• WHAT NEEDS TO BE DONE
Check every line of the entries for "decreases", and copy the lines that hold it.

------------

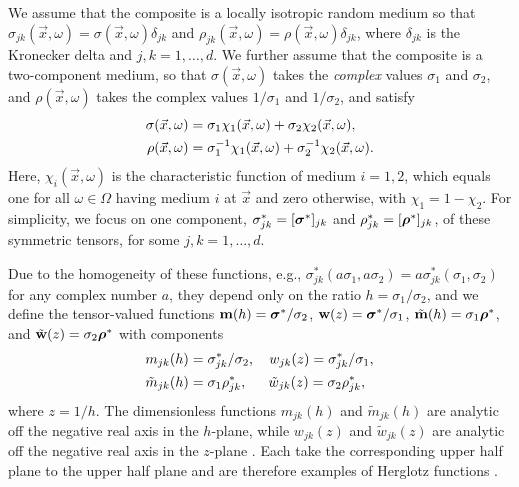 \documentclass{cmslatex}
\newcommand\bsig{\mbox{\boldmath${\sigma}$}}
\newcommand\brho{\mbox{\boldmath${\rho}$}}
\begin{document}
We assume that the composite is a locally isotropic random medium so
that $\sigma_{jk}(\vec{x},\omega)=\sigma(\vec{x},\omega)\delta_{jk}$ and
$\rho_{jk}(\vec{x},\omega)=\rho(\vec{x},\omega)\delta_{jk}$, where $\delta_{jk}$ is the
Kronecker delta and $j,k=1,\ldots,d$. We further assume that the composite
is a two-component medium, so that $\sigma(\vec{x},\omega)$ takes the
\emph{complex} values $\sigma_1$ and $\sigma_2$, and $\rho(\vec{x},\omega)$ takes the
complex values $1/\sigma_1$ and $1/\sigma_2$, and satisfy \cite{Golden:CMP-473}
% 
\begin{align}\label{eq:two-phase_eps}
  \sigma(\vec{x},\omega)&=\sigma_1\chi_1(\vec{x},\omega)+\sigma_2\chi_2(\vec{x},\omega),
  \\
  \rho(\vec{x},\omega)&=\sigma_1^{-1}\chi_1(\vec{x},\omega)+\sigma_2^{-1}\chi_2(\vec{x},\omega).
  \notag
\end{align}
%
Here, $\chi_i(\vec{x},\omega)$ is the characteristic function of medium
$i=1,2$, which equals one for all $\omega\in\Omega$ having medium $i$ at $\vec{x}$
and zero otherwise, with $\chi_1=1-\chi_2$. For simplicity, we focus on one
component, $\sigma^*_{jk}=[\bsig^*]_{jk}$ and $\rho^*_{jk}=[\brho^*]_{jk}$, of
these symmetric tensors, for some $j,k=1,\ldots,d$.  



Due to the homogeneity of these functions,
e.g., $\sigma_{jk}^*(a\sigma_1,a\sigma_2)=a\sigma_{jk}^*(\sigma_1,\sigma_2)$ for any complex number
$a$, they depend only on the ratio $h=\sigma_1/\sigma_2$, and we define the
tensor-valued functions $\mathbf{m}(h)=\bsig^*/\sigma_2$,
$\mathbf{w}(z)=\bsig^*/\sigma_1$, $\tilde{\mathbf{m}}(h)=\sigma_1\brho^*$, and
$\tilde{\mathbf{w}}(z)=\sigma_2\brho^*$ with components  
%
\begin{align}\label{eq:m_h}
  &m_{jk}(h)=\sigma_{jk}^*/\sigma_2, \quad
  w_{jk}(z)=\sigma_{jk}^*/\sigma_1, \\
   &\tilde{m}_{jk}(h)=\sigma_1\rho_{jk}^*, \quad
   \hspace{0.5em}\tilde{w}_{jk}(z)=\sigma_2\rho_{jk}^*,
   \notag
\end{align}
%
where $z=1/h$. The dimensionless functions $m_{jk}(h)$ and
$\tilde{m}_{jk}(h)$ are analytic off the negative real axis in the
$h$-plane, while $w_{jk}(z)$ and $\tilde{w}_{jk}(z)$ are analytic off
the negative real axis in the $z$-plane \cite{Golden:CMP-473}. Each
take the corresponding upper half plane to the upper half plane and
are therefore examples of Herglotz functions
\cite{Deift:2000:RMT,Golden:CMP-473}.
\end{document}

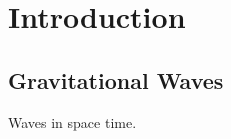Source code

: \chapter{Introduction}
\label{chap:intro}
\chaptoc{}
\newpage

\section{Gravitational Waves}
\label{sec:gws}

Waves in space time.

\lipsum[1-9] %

------------

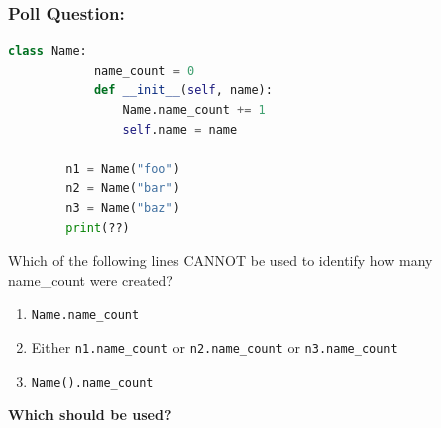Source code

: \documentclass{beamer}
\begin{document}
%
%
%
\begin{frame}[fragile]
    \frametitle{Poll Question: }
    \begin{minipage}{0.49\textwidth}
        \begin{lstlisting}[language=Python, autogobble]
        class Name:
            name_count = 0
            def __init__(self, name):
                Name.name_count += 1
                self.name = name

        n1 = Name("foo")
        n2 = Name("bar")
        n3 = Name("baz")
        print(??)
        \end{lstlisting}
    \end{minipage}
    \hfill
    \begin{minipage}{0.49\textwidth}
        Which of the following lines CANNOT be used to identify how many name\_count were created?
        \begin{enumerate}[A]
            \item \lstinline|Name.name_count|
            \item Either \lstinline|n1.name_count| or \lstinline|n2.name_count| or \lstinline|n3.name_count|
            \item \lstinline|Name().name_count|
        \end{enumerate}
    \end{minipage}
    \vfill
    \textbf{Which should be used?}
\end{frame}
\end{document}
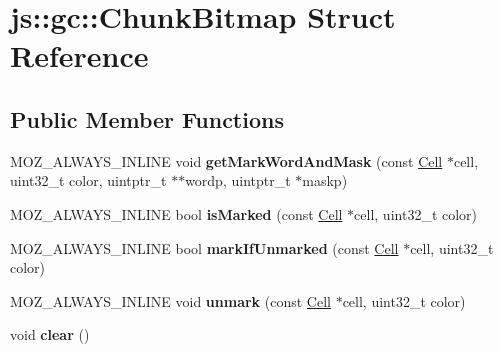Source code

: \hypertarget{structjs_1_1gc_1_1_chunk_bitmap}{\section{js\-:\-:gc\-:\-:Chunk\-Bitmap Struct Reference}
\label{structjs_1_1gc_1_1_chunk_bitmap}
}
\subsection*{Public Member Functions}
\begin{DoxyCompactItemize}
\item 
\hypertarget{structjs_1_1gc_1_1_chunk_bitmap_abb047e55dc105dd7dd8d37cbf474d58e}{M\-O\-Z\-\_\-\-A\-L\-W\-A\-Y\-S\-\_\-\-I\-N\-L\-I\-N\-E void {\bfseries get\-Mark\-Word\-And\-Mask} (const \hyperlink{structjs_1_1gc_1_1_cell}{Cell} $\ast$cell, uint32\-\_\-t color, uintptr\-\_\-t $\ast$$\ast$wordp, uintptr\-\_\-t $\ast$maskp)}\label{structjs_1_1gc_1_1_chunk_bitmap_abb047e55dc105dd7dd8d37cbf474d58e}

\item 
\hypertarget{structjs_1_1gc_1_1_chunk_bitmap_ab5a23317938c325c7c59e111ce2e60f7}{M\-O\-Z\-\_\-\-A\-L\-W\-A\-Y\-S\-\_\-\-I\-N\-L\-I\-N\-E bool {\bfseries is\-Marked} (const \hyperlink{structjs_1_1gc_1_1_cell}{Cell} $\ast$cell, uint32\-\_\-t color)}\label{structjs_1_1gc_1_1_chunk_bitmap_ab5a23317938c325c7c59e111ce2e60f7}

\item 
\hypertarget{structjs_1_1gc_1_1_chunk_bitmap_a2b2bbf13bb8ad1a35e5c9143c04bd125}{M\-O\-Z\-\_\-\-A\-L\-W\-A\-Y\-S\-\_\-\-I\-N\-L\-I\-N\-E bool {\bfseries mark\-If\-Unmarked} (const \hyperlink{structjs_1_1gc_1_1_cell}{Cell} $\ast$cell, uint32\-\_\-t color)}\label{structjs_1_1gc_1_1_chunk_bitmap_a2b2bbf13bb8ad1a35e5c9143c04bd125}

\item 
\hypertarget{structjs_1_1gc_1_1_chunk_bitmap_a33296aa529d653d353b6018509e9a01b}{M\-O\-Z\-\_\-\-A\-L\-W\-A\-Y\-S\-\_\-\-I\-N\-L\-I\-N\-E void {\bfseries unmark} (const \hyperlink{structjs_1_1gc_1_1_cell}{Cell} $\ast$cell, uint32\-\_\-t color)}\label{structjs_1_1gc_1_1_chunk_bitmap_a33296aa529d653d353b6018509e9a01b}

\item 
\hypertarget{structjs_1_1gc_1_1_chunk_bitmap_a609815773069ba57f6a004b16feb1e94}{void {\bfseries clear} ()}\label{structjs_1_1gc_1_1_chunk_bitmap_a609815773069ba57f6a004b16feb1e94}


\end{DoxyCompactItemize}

------------

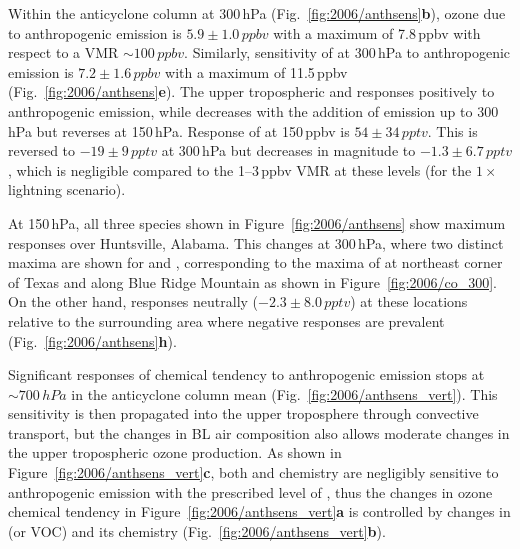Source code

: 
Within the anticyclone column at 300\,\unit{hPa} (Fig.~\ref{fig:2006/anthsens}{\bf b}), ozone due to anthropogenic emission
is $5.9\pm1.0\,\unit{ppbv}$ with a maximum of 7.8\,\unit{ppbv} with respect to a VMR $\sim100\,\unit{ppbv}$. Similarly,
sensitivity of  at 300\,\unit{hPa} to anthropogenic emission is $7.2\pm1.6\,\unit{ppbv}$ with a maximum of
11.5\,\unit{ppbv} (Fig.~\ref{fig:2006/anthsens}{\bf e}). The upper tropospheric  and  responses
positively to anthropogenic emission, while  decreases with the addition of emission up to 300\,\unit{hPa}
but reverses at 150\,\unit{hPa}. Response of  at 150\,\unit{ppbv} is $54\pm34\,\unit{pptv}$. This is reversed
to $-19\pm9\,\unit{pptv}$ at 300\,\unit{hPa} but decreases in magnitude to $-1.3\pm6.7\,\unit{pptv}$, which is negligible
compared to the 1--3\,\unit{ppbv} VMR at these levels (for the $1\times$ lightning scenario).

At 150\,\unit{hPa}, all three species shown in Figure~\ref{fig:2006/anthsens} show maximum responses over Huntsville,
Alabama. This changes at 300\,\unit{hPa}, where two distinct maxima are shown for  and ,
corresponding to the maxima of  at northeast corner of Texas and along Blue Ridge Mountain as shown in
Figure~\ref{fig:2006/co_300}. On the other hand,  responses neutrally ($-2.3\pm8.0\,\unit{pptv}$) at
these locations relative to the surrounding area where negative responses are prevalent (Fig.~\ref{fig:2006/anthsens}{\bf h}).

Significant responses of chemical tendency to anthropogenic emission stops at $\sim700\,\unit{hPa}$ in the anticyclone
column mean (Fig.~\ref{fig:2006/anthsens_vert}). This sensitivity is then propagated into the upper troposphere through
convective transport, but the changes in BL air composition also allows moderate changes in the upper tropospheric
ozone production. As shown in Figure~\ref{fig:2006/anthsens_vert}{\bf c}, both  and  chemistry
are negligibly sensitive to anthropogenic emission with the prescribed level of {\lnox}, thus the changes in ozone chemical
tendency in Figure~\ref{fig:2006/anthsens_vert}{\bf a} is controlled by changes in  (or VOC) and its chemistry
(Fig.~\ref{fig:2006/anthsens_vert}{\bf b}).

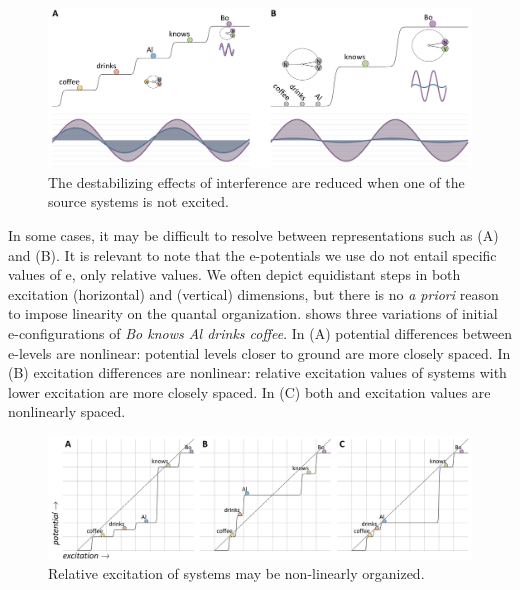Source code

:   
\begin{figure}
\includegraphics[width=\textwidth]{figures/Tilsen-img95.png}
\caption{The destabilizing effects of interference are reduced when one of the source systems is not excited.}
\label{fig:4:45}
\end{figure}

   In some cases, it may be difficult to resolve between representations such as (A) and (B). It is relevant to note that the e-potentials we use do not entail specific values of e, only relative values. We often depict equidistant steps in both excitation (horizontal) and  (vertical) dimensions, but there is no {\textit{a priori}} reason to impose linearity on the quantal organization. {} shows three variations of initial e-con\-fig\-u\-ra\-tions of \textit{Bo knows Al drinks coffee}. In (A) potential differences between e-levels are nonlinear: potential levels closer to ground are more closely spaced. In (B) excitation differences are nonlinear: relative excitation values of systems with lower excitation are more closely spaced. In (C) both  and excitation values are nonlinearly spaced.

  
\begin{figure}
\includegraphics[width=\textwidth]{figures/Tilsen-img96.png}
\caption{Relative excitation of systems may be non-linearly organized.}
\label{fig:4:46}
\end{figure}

------------

• YOUR RESPONSE
positively to anthropogenic emission, while  decreases with the addition of emission up to 300\,\unit{hPa}
to $-19\pm9\,\unit{pptv}$ at 300\,\unit{hPa} but decreases in magnitude to $-1.3\pm6.7\,\unit{pptv}$, which is negligible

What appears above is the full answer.